L’air était pur et frais, — surtout après le blindage — la nuit était claire et calme… À travers le grondement des canons, on entendait le bruit des roues et des chariots qui amenaient les gabions, et les conversations des hommes qui travaillaient à la poudrerie. Au-dessus de la tête, le ciel haut, étoilé, que sillonnaient sans cesse les traces enflammées des bombes ; à gauche, un trou d’une archine conduisant à l’autre blindage, d’où l’on apercevait les jambes et les dos des marins qui y logeaient, et d’où l’on entendait leurs voix ; en face on voyait le monticule de la poudrière, devant laquelle passaient et repassaient des hommes courbés, et sur le monticule, sous la pluie de balles et d’obus qui sifflaient sans cesse en cet endroit, se montrait une haute figure, en capote noire, les mains dans les poches et qui piétinait la terre que d’autres y apportaient dans des sacs. Souvent la bombe tombait et éclatait très près de la poudrière. Les soldats qui portaient la terre s’inclinaient, s’écartaient, et la figure noire ne se mouvait pas, piétinait tranquillement la terre, et restait à la même place, toujours dans la même position.

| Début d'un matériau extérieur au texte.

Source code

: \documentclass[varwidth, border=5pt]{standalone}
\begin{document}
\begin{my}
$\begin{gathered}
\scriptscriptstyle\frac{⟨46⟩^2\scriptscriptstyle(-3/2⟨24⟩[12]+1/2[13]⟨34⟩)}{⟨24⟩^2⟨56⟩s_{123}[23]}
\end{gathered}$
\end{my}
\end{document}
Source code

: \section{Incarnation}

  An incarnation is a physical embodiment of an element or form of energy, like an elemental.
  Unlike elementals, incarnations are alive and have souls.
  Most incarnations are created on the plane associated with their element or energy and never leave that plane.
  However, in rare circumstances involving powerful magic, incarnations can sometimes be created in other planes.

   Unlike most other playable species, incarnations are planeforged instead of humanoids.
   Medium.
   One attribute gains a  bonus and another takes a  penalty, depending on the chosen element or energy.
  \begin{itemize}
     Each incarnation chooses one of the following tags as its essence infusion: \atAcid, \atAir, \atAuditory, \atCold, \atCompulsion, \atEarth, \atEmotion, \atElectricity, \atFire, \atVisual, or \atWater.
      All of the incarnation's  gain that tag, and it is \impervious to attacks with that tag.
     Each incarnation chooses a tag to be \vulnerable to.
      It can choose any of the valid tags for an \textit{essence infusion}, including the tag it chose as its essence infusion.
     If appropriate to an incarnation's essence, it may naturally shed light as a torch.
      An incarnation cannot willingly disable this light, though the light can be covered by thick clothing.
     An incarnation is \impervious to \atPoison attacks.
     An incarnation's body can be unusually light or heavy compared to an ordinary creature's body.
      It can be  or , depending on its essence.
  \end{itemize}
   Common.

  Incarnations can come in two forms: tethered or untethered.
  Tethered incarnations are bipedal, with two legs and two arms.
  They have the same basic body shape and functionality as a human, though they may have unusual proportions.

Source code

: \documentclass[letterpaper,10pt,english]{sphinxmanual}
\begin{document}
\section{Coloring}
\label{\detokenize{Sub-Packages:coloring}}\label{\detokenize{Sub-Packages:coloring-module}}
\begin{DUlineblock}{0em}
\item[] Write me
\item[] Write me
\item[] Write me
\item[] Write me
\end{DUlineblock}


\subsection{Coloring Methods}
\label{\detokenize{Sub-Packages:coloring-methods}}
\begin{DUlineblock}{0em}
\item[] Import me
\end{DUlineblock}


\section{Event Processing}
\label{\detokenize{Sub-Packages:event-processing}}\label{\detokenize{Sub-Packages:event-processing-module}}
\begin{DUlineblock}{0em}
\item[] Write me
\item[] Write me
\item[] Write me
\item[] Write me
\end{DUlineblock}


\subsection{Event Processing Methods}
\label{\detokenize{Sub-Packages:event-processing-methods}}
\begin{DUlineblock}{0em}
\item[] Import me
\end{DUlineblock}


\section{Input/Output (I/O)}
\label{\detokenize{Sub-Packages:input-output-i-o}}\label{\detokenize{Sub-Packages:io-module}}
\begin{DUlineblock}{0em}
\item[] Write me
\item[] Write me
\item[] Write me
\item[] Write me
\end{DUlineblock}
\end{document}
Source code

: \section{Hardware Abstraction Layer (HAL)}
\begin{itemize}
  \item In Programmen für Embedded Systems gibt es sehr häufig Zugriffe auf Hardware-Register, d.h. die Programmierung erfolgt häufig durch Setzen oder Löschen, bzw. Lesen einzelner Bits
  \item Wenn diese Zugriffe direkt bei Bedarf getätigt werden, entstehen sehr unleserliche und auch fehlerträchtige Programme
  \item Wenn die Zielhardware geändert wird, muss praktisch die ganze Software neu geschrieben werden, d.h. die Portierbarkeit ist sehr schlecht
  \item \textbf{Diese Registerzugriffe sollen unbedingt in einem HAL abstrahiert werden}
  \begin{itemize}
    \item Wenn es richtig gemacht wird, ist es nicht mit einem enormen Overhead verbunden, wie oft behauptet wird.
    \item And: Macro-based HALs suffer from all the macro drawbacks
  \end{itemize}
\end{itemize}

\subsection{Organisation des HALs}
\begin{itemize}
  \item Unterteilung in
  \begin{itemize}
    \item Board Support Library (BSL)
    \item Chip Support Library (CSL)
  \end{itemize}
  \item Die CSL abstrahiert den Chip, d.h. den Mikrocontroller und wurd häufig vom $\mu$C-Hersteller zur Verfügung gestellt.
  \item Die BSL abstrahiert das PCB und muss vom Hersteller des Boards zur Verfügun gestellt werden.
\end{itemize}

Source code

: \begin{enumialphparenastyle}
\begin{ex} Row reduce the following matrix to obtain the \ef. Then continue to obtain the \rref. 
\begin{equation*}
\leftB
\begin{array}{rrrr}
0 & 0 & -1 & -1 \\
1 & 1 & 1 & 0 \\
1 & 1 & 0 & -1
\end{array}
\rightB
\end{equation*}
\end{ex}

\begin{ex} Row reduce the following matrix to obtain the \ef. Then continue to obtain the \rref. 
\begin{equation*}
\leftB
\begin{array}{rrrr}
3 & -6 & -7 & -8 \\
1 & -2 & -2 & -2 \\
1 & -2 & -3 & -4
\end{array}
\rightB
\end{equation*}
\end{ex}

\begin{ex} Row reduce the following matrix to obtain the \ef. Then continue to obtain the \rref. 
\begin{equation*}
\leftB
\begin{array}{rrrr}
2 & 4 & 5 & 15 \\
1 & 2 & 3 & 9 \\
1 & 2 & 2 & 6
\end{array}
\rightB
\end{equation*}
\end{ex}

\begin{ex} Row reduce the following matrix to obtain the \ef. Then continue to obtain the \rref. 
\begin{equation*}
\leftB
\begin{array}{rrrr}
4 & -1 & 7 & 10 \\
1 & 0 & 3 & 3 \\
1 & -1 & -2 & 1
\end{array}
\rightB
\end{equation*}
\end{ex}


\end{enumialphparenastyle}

— Quel est cet homme noir ? — demanda Volodia à Melnikov.

— Je ne sais pas, j’irai regarder.

— N’y va pas, ce n’est pas nécessaire.

Mais Melnikov, sans l’écouter, se leva, s’approcha de l’homme noir, et très longtemps, de même indifférent et immobile, restait près de lui.

— C’est un chef de la poudrière, Votre Noblesse, — dit-il en revenant. — La bombe a troué la poudrière, alors les soldats la recouvrent de terre.

Parfois les obus tombaient tout droit, semblait-il, sur la porte du blindage ; alors Volodia se serrait dans l’angle, et de nouveau levait la tête pour regarder s’il ne tombait pas quelque chose ici. Malgré que Vlang, de l’intérieur du blindage, suppliât parfois Volodia de retourner, celui-ci resta près de trois heures sur le seuil, trouvant du plaisir à défier le sort et à observer la chute des bombes. À la fin de la soirée, il savait déjà combien de canons tiraient, et d’où, et où tombaient leurs charges.